- Items listed in a dataset
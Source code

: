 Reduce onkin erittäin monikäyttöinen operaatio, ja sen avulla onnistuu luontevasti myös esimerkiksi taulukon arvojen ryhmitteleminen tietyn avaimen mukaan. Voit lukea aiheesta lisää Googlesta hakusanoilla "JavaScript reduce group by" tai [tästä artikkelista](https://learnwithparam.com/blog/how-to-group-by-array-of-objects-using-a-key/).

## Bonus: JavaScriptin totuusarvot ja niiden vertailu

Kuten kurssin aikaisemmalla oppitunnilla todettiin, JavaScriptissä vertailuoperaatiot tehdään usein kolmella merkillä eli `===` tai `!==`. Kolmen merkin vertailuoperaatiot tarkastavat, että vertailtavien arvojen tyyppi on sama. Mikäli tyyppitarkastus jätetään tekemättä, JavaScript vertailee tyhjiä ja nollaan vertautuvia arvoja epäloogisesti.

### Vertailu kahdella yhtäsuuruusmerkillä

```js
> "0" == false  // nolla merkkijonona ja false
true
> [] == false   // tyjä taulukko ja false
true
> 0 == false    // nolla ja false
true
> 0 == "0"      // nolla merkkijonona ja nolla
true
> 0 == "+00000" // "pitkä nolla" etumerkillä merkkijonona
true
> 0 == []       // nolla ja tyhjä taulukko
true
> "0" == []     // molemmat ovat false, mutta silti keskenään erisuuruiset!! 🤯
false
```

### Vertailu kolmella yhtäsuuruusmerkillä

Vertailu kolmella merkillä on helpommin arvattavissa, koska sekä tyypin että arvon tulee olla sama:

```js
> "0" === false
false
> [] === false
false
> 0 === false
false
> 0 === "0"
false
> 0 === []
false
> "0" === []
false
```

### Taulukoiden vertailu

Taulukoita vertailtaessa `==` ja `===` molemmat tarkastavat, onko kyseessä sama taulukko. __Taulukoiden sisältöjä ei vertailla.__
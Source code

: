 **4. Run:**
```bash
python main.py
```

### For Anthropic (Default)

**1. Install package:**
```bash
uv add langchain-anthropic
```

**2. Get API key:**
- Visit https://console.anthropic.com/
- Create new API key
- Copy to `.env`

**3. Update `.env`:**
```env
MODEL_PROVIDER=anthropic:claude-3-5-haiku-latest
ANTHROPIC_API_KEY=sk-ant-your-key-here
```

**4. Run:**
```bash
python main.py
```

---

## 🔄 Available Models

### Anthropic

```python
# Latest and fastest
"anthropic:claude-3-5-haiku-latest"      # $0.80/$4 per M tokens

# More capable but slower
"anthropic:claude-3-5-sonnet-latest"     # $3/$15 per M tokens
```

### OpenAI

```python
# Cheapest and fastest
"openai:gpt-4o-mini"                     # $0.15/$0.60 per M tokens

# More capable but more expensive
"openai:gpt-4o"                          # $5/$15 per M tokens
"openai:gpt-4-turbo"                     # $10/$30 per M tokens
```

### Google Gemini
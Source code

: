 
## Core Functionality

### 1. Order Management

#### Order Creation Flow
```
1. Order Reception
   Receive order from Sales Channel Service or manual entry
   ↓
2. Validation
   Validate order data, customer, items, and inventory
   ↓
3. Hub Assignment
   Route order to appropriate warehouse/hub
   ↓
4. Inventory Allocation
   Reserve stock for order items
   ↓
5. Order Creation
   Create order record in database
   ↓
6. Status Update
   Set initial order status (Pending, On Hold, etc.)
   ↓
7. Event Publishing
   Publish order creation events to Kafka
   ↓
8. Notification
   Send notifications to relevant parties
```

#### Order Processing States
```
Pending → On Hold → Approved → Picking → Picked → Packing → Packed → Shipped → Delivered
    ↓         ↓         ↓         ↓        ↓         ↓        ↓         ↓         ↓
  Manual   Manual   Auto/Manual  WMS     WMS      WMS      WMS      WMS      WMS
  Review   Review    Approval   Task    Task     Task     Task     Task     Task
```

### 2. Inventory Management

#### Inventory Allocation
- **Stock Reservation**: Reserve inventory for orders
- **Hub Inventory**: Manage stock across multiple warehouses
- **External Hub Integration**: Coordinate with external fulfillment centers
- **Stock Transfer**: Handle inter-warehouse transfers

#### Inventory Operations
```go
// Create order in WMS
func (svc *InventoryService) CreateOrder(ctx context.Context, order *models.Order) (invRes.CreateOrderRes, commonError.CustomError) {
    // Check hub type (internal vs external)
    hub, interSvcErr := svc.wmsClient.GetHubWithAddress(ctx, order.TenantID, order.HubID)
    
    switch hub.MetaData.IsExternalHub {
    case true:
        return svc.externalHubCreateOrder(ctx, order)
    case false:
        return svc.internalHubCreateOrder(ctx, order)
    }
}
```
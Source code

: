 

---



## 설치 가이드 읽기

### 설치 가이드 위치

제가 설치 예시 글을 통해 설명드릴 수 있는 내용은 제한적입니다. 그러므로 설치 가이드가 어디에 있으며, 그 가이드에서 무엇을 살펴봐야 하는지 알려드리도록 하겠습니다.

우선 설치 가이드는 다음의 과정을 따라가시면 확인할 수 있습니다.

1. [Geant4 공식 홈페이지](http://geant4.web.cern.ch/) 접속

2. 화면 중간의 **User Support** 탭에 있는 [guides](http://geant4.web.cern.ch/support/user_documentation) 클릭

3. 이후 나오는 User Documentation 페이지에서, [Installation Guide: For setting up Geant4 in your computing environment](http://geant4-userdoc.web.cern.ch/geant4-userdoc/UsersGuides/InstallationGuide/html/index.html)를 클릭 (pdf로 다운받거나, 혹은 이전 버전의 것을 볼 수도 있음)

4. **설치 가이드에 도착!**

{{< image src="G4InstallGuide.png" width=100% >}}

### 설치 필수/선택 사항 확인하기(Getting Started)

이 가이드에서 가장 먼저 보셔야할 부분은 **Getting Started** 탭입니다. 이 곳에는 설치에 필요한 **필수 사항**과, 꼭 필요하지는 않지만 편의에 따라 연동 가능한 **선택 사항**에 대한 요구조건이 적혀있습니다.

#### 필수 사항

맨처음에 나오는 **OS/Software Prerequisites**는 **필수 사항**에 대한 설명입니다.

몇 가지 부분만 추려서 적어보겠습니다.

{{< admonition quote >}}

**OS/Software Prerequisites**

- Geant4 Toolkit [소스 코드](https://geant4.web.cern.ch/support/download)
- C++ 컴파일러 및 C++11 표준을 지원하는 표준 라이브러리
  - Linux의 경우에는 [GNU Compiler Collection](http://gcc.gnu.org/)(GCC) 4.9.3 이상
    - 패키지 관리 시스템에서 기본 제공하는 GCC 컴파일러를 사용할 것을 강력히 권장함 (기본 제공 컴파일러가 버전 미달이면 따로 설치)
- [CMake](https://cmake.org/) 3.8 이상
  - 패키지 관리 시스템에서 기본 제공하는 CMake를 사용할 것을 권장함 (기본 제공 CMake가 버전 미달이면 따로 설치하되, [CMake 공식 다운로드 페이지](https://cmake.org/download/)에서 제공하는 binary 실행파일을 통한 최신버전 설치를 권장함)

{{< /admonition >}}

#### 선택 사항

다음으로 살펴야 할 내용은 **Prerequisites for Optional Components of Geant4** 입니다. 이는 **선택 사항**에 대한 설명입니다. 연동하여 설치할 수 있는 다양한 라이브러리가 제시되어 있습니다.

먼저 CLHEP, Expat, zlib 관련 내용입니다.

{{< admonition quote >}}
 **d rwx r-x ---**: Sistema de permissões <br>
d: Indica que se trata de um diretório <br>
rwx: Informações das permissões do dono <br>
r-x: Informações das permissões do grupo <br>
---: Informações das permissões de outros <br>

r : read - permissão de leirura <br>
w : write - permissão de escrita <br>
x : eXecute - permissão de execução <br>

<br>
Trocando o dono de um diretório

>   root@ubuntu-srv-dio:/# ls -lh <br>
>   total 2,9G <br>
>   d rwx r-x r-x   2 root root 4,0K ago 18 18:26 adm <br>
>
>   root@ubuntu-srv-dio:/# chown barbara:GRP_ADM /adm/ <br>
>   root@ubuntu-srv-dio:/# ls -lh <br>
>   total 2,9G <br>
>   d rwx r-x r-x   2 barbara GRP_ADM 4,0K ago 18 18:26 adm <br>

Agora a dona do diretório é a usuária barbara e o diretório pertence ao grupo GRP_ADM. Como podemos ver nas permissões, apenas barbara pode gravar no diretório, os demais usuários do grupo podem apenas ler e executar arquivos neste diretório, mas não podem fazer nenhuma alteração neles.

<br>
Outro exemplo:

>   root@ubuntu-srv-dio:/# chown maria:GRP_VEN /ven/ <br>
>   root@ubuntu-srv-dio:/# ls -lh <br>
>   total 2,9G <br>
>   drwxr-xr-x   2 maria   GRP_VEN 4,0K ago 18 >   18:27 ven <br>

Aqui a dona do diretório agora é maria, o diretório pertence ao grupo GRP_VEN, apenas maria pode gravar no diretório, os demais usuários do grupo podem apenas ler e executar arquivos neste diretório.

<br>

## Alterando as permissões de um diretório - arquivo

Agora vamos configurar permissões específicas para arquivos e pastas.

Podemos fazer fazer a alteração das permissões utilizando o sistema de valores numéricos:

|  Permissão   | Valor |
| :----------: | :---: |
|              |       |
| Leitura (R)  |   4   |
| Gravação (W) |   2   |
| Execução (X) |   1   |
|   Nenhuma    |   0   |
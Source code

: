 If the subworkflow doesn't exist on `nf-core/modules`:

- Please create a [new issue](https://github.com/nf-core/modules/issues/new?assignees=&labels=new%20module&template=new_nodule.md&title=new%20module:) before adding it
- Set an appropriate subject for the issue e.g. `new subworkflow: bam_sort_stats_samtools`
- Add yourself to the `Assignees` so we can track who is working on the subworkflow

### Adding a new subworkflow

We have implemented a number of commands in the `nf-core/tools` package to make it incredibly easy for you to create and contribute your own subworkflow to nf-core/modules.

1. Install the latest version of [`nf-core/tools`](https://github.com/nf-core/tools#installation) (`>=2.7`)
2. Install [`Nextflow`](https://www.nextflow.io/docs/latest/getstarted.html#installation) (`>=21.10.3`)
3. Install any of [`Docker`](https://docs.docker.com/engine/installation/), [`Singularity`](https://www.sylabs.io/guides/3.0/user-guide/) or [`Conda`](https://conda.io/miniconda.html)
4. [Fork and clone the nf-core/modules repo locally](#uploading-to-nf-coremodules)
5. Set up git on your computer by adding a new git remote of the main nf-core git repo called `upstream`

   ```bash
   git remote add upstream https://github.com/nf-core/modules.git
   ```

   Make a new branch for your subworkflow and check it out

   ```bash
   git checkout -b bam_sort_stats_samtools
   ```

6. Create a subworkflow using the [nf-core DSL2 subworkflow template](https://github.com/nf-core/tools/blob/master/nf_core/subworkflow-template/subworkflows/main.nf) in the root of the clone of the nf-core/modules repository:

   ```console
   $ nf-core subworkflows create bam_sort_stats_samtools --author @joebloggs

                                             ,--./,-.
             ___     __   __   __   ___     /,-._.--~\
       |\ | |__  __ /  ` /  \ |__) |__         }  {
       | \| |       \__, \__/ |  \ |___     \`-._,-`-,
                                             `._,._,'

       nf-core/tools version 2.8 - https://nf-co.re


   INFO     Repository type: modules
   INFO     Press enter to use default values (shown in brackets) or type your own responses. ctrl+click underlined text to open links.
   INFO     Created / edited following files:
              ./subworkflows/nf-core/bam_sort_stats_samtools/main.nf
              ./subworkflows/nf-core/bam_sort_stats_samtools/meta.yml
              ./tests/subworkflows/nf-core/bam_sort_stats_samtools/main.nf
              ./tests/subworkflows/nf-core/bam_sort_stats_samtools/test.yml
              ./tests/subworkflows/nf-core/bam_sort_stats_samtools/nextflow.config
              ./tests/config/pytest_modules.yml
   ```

- TASK DESCRIPTION
Pull every line with "upstream" from the records.

- ANSWER SPACE
5. Set up git on your computer by adding a new git remote of the main nf-core git repo called `upstream`
   git remote add upstream https://github.com/nf-core/modules.git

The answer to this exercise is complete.